*** DATA EXTRACTS Section Begins ***

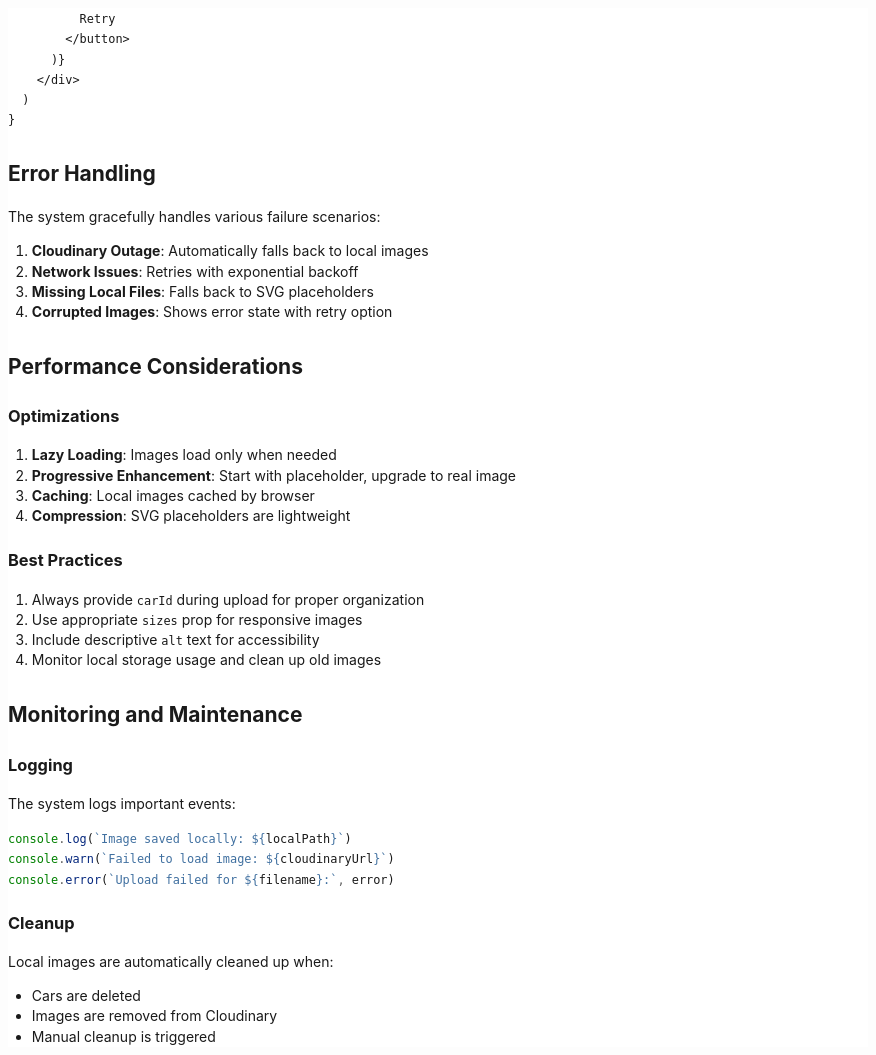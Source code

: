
```tsx
          Retry
        </button>
      )}
    </div>
  )
}
```

## Error Handling

The system gracefully handles various failure scenarios:

1. **Cloudinary Outage**: Automatically falls back to local images
2. **Network Issues**: Retries with exponential backoff
3. **Missing Local Files**: Falls back to SVG placeholders
4. **Corrupted Images**: Shows error state with retry option

## Performance Considerations

### Optimizations

1. **Lazy Loading**: Images load only when needed
2. **Progressive Enhancement**: Start with placeholder, upgrade to real image
3. **Caching**: Local images cached by browser
4. **Compression**: SVG placeholders are lightweight

### Best Practices

1. Always provide `carId` during upload for proper organization
2. Use appropriate `sizes` prop for responsive images
3. Include descriptive `alt` text for accessibility
4. Monitor local storage usage and clean up old images

## Monitoring and Maintenance

### Logging

The system logs important events:

```typescript
console.log(`Image saved locally: ${localPath}`)
console.warn(`Failed to load image: ${cloudinaryUrl}`)
console.error(`Upload failed for ${filename}:`, error)
```

### Cleanup

Local images are automatically cleaned up when:
- Cars are deleted
- Images are removed from Cloudinary
- Manual cleanup is triggered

*** DATA EXTRACTS Section Ends ***

REQUIRED ACTION: Copy all the records word for word and keep the pictures out.

RESULT FOR THIS TASK:
Source code

:
```tsx
          Retry
        </button>
      )}
    </div>
  )
}
```

## Error Handling

The system gracefully handles various failure scenarios:

1. **Cloudinary Outage**: Automatically falls back to local images
2. **Network Issues**: Retries with exponential backoff
3. **Missing Local Files**: Falls back to SVG placeholders
4. **Corrupted Images**: Shows error state with retry option

## Performance Considerations

### Optimizations

1. **Lazy Loading**: Images load only when needed
2. **Progressive Enhancement**: Start with placeholder, upgrade to real image
3. **Caching**: Local images cached by browser
4. **Compression**: SVG placeholders are lightweight

### Best Practices

1. Always provide `carId` during upload for proper organization
2. Use appropriate `sizes` prop for responsive images
3. Include descriptive `alt` text for accessibility
4. Monitor local storage usage and clean up old images

## Monitoring and Maintenance

### Logging

The system logs important events:

```typescript
console.log(`Image saved locally: ${localPath}`)
console.warn(`Failed to load image: ${cloudinaryUrl}`)
console.error(`Upload failed for ${filename}:`, error)
```

### Cleanup

Local images are automatically cleaned up when:
- Cars are deleted
- Images are removed from Cloudinary
- Manual cleanup is triggered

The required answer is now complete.